> [Problem requirements] Word for word, set down every line of the entries below from the line with "individual elements of" to the line with "can be implemented", including both, and no other line.

> [Data shown]
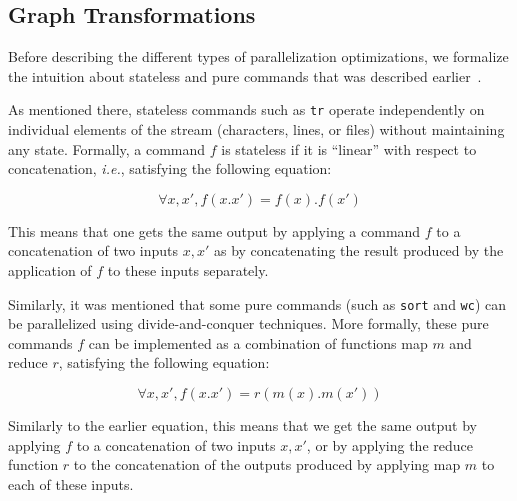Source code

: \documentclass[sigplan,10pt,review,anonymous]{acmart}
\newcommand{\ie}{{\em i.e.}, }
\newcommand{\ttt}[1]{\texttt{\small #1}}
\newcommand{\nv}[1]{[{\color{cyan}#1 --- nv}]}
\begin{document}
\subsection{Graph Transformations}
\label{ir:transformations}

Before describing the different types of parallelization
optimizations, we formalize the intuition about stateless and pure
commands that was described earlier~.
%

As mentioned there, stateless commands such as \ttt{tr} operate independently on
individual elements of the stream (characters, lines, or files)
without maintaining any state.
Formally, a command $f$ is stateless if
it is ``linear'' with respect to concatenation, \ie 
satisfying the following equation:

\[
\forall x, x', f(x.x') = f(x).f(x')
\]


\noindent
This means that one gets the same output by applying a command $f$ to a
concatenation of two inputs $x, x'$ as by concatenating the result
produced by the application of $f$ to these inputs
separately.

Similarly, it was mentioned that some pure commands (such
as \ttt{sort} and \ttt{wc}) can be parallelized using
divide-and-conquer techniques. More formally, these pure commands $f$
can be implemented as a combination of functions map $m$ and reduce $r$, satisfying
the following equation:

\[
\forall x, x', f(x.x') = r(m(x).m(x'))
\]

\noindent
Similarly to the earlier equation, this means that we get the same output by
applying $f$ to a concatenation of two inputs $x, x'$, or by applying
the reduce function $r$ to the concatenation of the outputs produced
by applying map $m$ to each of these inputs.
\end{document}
==
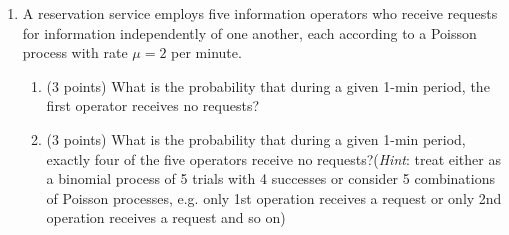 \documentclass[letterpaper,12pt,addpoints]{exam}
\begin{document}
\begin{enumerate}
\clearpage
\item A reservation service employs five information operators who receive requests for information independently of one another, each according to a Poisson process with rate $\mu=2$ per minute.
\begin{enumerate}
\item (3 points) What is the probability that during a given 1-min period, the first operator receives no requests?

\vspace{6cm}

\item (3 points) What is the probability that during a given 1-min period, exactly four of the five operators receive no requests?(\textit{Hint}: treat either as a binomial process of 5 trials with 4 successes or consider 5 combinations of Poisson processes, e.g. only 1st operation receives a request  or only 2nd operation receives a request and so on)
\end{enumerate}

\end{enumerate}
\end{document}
...
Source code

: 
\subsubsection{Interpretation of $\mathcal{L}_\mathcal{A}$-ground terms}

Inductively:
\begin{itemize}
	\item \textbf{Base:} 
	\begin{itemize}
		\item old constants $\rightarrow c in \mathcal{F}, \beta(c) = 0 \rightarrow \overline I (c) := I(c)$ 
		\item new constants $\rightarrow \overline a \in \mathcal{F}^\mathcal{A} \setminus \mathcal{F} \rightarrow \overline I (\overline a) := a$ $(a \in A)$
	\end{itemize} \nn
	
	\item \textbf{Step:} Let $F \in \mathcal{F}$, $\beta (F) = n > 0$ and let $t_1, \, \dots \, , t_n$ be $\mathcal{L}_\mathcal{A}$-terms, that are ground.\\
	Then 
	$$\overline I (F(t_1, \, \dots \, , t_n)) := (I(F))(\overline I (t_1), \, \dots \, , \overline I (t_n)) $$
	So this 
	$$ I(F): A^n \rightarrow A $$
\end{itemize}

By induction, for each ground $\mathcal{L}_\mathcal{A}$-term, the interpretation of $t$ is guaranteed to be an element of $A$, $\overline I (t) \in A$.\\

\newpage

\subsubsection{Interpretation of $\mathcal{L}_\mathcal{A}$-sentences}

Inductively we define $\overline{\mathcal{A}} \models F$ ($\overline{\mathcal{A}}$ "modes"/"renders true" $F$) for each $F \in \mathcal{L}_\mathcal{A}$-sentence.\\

> [Answer for the task]
individual elements of the stream (characters, lines, or files)
without maintaining any state.
Formally, a command $f$ is stateless if
it is ``linear'' with respect to concatenation, \ie 
satisfying the following equation:

\[
\forall x, x', f(x.x') = f(x).f(x')
\]


\noindent
This means that one gets the same output by applying a command $f$ to a
concatenation of two inputs $x, x'$ as by concatenating the result
produced by the application of $f$ to these inputs
separately.

Similarly, it was mentioned that some pure commands (such
as \ttt{sort} and \ttt{wc}) can be parallelized using
divide-and-conquer techniques. More formally, these pure commands $f$
can be implemented as a combination of functions map $m$ and reduce $r$, satisfying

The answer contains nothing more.